Il n'existe plus depuis longtemps de vengeur masqué

Nous gardons toutes et tous des marques intérieures d’un film, d’un livre, d’un feuilleton surtout s’ils appartiennent à cette période à cette période de l’enfance où s’impriment facilement les images, les récits ou le suspens. Une génération des premiers téléspectateurs a ainsi été marquée par deux héros américanisés mais capables de mondialiser les bons sentiments : Rintintin et Zorro, un chien et noble justicier. Deux visions de l’armée impliquée dans le l’éternel affrontement entre le bien et le mal venues d’Outre Atlantique sur la demande expresse des autorités d’alors en pleine guerre froide. Dans un cas l’une est conquérante, protectrice, juste et se range derrière la bannière étoilée dans des combats alors que l’autre envahisseuse en d’autres temps d’une part du territoire américain est cruelle, ridicule, misérable. Grâce au flair fort différent de Rintintin ou de Zorro l’issue est toujours favorable pour le peuple ! Pas une femme cependant dans tous les épisodes qui puissent jouer un rôle majeur dévolu à Rusty l’ enfant soldat et Diego l’héritier incapable de se décider en faveur de la gente féminine !

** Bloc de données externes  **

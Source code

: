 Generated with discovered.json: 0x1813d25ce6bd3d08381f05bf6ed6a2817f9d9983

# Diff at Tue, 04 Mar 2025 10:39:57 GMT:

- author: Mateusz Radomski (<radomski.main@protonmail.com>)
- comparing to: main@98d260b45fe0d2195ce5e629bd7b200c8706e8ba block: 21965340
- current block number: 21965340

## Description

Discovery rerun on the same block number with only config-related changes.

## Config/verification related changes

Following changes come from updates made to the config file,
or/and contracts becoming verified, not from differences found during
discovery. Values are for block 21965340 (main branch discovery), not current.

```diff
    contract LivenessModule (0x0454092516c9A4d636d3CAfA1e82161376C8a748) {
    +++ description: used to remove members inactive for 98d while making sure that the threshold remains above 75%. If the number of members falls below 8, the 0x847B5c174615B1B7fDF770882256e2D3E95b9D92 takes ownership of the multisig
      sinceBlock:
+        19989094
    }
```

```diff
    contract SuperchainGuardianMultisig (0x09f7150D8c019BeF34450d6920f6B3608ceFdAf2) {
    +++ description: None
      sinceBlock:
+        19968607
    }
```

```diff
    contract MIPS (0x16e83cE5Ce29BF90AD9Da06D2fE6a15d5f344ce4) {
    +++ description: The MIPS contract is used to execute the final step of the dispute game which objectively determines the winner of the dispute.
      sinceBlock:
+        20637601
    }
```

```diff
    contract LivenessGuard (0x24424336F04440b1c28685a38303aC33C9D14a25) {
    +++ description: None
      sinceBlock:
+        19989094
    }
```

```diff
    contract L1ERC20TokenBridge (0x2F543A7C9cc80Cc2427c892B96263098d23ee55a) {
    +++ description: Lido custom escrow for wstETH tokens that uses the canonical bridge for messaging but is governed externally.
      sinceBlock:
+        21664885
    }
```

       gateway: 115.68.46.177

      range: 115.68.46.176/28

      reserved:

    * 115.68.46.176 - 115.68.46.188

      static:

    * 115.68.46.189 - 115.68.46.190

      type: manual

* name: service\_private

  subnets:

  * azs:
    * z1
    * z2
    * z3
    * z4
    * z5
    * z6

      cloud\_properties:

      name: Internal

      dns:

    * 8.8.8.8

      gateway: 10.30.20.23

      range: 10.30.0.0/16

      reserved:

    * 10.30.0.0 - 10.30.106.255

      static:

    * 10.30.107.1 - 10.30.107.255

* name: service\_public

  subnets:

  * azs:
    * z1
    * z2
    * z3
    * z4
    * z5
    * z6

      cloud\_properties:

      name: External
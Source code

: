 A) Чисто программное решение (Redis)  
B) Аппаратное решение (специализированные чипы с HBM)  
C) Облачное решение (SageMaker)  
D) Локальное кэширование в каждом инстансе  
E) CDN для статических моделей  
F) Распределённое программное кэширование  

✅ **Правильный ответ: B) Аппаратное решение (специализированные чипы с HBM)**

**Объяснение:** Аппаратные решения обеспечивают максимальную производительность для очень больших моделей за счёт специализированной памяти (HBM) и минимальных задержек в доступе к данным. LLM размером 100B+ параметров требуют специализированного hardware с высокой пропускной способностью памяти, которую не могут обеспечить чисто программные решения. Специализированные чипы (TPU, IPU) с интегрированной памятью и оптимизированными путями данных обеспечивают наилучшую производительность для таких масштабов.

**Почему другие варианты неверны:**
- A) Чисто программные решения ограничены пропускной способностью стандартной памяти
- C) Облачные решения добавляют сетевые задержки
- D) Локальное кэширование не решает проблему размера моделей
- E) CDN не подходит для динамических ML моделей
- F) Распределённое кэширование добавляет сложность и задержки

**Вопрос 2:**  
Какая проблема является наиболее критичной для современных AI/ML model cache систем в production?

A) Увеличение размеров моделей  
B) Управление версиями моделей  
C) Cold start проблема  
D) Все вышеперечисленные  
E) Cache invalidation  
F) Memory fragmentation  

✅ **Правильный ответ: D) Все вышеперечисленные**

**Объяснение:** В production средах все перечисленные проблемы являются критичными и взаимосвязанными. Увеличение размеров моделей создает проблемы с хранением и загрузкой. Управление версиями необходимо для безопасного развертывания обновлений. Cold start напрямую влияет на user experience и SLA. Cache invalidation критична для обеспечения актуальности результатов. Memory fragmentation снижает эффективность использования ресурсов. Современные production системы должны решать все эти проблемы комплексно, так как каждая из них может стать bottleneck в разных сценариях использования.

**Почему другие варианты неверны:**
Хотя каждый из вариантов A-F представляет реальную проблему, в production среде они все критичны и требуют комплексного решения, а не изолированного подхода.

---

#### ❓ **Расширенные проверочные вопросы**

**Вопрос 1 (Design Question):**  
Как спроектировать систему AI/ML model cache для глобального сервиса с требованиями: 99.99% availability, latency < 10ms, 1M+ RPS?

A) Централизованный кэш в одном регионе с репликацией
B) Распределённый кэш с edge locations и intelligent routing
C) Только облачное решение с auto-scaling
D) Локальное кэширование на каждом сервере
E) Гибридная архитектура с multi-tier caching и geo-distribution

Je regarde la série de Zorro (oui je l’avoue!) qui est actuellement rediffusée sur France 3 le samedi et le dimanche en soirée. Elle reste d’une véritable actualité et d’une extraordinaire naïveté et pourtant on peut retrouver les éléments essentiels du monde actuel. On a en effet découpé la série en plusieurs grandes parties avec 78 épisodes de 25 minutes : Zorro contre Monastorio (pouvoir dictatorial de l’armée) durant les 13 premiers épisodes, puis contre L’Aigle du 14eme au dernier épisode de la première saison (une secte de comploteurs). Ils furent diffusés en 1965 sur la télévision française en noir et blanc pour être colorisé avec une tonalité ocre qui leur donne un charme particulier. Il faut rappeler que seulement 39 des films Disney furent seulement diffusés lors de leur apparition en France ! A l’ORTF on ne plaisantait pas nécessairement avec les réalisations qui ridiculisaient globalement l’armée !

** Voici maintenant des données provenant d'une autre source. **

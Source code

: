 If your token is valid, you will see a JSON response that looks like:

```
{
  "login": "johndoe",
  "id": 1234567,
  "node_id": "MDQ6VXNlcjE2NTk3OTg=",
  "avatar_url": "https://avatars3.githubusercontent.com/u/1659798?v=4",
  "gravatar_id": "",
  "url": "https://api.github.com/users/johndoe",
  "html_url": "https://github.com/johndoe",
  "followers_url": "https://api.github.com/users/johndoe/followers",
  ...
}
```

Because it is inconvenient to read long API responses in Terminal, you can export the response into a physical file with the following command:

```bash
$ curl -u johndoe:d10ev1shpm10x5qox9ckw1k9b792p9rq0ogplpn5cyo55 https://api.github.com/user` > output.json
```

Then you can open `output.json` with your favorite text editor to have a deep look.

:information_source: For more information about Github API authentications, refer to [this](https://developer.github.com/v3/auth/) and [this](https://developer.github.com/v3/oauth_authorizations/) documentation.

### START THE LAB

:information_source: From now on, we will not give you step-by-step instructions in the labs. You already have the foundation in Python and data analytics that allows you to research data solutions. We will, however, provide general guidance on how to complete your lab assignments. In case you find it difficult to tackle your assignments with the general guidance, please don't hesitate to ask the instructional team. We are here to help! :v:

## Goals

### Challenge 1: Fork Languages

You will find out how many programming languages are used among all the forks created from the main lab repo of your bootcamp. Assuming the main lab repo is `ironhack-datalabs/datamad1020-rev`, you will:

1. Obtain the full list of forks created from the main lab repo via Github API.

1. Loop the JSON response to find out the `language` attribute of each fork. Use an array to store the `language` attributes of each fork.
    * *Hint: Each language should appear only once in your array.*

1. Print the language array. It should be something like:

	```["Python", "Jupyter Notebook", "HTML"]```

Il y a dans tout homme de pouvoir un Zorro qui sommeille ! Pas un seul responsable de haut niveau ne joue pas en effet le double jeu en avançant parfois masqué pour régler leur compte à des adversaires politiques embarrassants ou réputés défavorables. Ils ont tous leur Bernardo qui espionne en permanence avec une différence fondamentale : eux ne sont pas muets ! On trouve également bien des gens qui les entourent avides de richesses et prompts à trahir pour s’enrichir. La vie en Californie n’a guère changé sur le fond avec des immigrés en situation absolue de précarité au service de grandes exploitations agricoles qui existent encore. Une aristocratie du pognon se partage encore et toujours les biens. Zorro redonne espoir à tous ceux qui ont une âme de sauveur providentiel et qui préparent leur retour au moment le plus opportun. Le seul problème c’est qu’ils sont nombreux et qu’ils se livrent quelques singuliers combats en espérant tous signer d’un Z vengeur sur le corps de leurs rivaux. Plus d’épées pour les affrontements mais des « petites phrases » qu’ils espèrent assassines, plus de duels endiablées mais des embuscades médiatiques soigneusement montées. La noblesse de cœur du vengeur masqué constitue la trame de ses aventures mais elle n’existe plus c’est ce qui fait le charme de cette série colorisée. Si on la partage avec une âme d’enfant on a encore du plaisir à suivre les aventures moralisatrices de celui qui défend la veuve et l’opprimé en se cachant derrière un goût désuet pour les arts afin de jouer en douce les redresseurs de tort.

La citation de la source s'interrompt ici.